=== Problem to solve ===
From the listing below, copy only the lines running from the line that contains "items-center lg:w-3/5 mx-auto" to the line that contains "sm:h-32 h-20 w-20", both included.

___ Supplied information

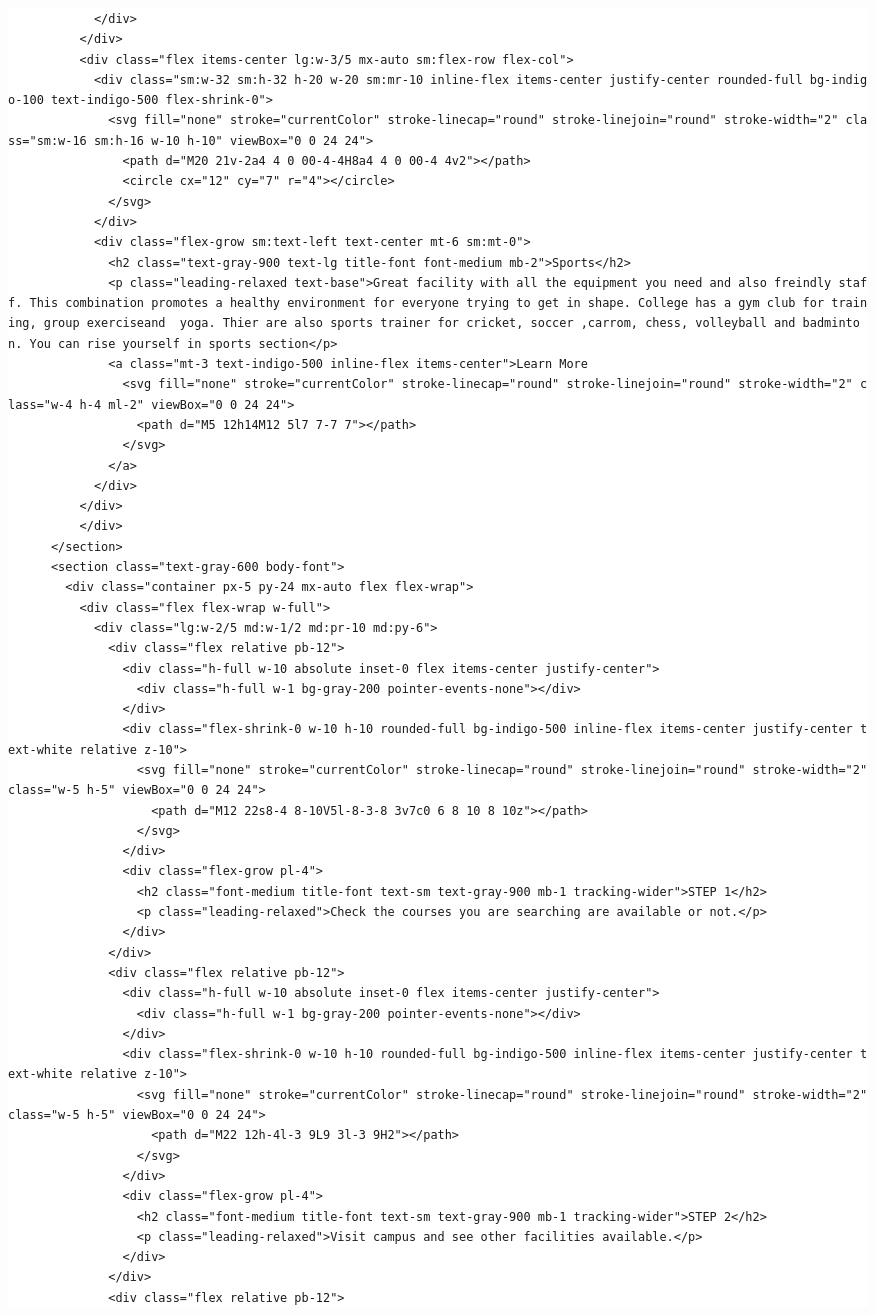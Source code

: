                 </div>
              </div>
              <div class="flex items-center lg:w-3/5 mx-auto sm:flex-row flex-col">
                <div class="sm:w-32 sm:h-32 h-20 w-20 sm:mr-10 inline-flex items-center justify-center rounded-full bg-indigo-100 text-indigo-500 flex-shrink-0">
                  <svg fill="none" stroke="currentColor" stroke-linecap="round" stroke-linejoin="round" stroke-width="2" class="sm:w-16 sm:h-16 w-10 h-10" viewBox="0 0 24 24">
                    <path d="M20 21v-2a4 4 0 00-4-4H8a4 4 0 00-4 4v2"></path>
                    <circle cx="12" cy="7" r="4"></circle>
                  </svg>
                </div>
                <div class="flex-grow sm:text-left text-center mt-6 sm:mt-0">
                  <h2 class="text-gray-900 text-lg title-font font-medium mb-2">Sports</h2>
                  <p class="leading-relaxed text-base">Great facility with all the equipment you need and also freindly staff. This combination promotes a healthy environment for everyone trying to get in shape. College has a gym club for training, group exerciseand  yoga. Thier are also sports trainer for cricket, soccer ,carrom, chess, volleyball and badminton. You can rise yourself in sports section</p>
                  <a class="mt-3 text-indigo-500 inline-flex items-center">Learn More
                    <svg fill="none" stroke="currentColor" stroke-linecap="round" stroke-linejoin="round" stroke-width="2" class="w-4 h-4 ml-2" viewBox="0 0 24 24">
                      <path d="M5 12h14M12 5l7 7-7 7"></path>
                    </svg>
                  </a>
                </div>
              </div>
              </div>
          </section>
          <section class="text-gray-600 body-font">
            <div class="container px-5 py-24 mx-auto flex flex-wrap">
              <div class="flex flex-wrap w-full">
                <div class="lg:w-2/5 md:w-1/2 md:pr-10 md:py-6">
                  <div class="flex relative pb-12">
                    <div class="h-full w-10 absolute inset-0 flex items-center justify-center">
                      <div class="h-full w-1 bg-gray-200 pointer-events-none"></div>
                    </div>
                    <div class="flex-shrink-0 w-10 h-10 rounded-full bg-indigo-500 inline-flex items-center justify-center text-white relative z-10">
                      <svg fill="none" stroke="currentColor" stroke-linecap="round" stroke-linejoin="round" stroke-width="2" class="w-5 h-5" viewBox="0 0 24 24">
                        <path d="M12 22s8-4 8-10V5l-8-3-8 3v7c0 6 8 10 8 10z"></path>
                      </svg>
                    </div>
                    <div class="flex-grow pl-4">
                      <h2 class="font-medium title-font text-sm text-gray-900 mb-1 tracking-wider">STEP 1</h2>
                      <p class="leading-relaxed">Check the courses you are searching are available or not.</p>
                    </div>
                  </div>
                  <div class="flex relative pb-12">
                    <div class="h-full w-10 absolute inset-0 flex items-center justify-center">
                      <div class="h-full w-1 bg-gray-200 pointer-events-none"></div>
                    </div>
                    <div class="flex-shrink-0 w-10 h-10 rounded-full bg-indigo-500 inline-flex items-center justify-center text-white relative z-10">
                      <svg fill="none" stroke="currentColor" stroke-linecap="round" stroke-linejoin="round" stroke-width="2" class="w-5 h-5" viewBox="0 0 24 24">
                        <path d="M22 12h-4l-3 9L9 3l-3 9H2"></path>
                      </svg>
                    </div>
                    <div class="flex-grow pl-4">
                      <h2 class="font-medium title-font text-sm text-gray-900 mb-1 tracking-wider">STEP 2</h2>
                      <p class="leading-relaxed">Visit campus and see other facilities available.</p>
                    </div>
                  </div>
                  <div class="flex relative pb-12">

______

=== Solution ===
              <div class="flex items-center lg:w-3/5 mx-auto sm:flex-row flex-col">
                <div class="sm:w-32 sm:h-32 h-20 w-20 sm:mr-10 inline-flex items-center justify-center rounded-full bg-indigo-100 text-indigo-500 flex-shrink-0">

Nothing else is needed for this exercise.